Contents is the list of objects beginning with the Prefix value you specified up to but not including the next Delimiter, and CommonPrefixes is a list of the prefixes common to all the objects with the prefix of Prefix, up to and including the next occurrence of Delimiter (which is / by convention).

S3 doesn't actually have folders -- just objects that share common prefixes, delimited with /.

When you create a folder foo in the S3 console, an empty object with a key of foo/ is actually created. However, if you upload an object with key foo/bar.html using the API, the console will -- for convenience -- still display this as a file bar.html inside a folder named foo, even though in this latter case, no foo/ object was explicitly created. Significantly, in neither case is the object actually "in" a meaningful "folder" container. It's only presented that way.

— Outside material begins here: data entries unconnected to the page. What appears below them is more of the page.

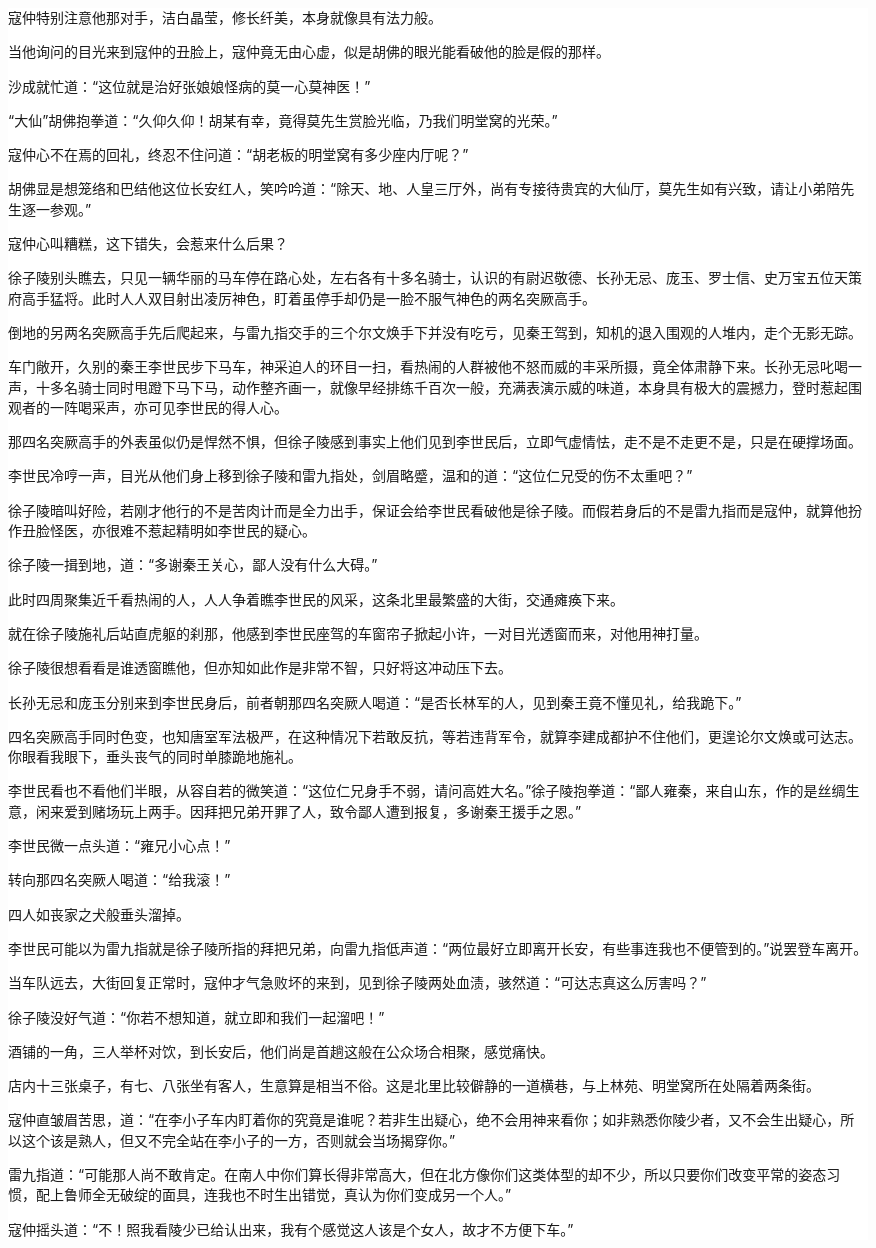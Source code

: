 寇仲特别注意他那对手，洁白晶莹，修长纤美，本身就像具有法力般。

当他询问的目光来到寇仲的丑脸上，寇仲竟无由心虚，似是胡佛的眼光能看破他的脸是假的那样。

沙成就忙道：“这位就是治好张娘娘怪病的莫一心莫神医！”

“大仙”胡佛抱拳道：“久仰久仰！胡某有幸，竟得莫先生赏脸光临，乃我们明堂窝的光荣。”

寇仲心不在焉的回礼，终忍不住问道：“胡老板的明堂窝有多少座内厅呢？”

胡佛显是想笼络和巴结他这位长安红人，笑吟吟道：“除天、地、人皇三厅外，尚有专接待贵宾的大仙厅，莫先生如有兴致，请让小弟陪先生逐一参观。”

寇仲心叫糟糕，这下错失，会惹来什么后果？

徐子陵别头瞧去，只见一辆华丽的马车停在路心处，左右各有十多名骑士，认识的有尉迟敬德、长孙无忌、庞玉、罗士信、史万宝五位天策府高手猛将。此时人人双目射出凌厉神色，盯着虽停手却仍是一脸不服气神色的两名突厥高手。

倒地的另两名突厥高手先后爬起来，与雷九指交手的三个尔文焕手下并没有吃亏，见秦王驾到，知机的退入围观的人堆内，走个无影无踪。

车门敞开，久别的秦王李世民步下马车，神采迫人的环目一扫，看热闹的人群被他不怒而威的丰采所摄，竟全体肃静下来。长孙无忌叱喝一声，十多名骑士同时甩蹬下马下马，动作整齐画一，就像早经排练千百次一般，充满表演示威的味道，本身具有极大的震撼力，登时惹起围观者的一阵喝采声，亦可见李世民的得人心。

那四名突厥高手的外表虽似仍是悍然不惧，但徐子陵感到事实上他们见到李世民后，立即气虚情怯，走不是不走更不是，只是在硬撑场面。

李世民冷哼一声，目光从他们身上移到徐子陵和雷九指处，剑眉略蹙，温和的道：“这位仁兄受的伤不太重吧？”

徐子陵暗叫好险，若刚才他行的不是苦肉计而是全力出手，保证会给李世民看破他是徐子陵。而假若身后的不是雷九指而是寇仲，就算他扮作丑脸怪医，亦很难不惹起精明如李世民的疑心。

徐子陵一揖到地，道：“多谢秦王关心，鄙人没有什么大碍。”

此时四周聚集近千看热闹的人，人人争着瞧李世民的风采，这条北里最繁盛的大街，交通瘫痪下来。

就在徐子陵施礼后站直虎躯的刹那，他感到李世民座驾的车窗帘子掀起小许，一对目光透窗而来，对他用神打量。

徐子陵很想看看是谁透窗瞧他，但亦知如此作是非常不智，只好将这冲动压下去。

长孙无忌和庞玉分别来到李世民身后，前者朝那四名突厥人喝道：“是否长林军的人，见到秦王竟不懂见礼，给我跪下。”

四名突厥高手同时色变，也知唐室军法极严，在这种情况下若敢反抗，等若违背军令，就算李建成都护不住他们，更遑论尔文焕或可达志。你眼看我眼下，垂头丧气的同时单膝跪地施礼。

李世民看也不看他们半眼，从容自若的微笑道：“这位仁兄身手不弱，请问高姓大名。”徐子陵抱拳道：“鄙人雍秦，来自山东，作的是丝绸生意，闲来爱到赌场玩上两手。因拜把兄弟开罪了人，致令鄙人遭到报复，多谢秦王援手之恩。”

李世民微一点头道：“雍兄小心点！”

转向那四名突厥人喝道：“给我滚！”

四人如丧家之犬般垂头溜掉。

李世民可能以为雷九指就是徐子陵所指的拜把兄弟，向雷九指低声道：“两位最好立即离开长安，有些事连我也不便管到的。”说罢登车离开。

当车队远去，大街回复正常时，寇仲才气急败坏的来到，见到徐子陵两处血渍，骇然道：“可达志真这么厉害吗？”

徐子陵没好气道：“你若不想知道，就立即和我们一起溜吧！”

酒铺的一角，三人举杯对饮，到长安后，他们尚是首趟这般在公众场合相聚，感觉痛快。

店内十三张桌子，有七、八张坐有客人，生意算是相当不俗。这是北里比较僻静的一道横巷，与上林苑、明堂窝所在处隔着两条街。

寇仲直皱眉苦思，道：“在李小子车内盯着你的究竟是谁呢？若非生出疑心，绝不会用神来看你；如非熟悉你陵少者，又不会生出疑心，所以这个该是熟人，但又不完全站在李小子的一方，否则就会当场揭穿你。”

雷九指道：“可能那人尚不敢肯定。在南人中你们算长得非常高大，但在北方像你们这类体型的却不少，所以只要你们改变平常的姿态习惯，配上鲁师全无破绽的面具，连我也不时生出错觉，真认为你们变成另一个人。”

寇仲摇头道：“不！照我看陵少已给认出来，我有个感觉这人该是个女人，故才不方便下车。”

S3 has no actual folders -- only objects and buckets.

If you want all the objects "in a folder," what you're really saying is that you want the objects sharing a common key prefix.

But when S3 provides a list of all objects sharing the common key prefix "folder_name" up to the next / (as noted above) then there aren't any.

In your original code, Contents is empty, but you would have found that data.CommonPrefixes in the response contained a single value, folder_name/, because all of the objects whose keys begin with folder_name up to the next / actually share the common prefix folder_name/.

There's no point in making two requests with the first one being redundant and unnecessary (and, in fact, doing so will give you incorrect results if more than one folder has a name beginning with "folder_name") so when you want a list of objects "in a folder," the correct approach is to set the Prefix to folder_name + '/'.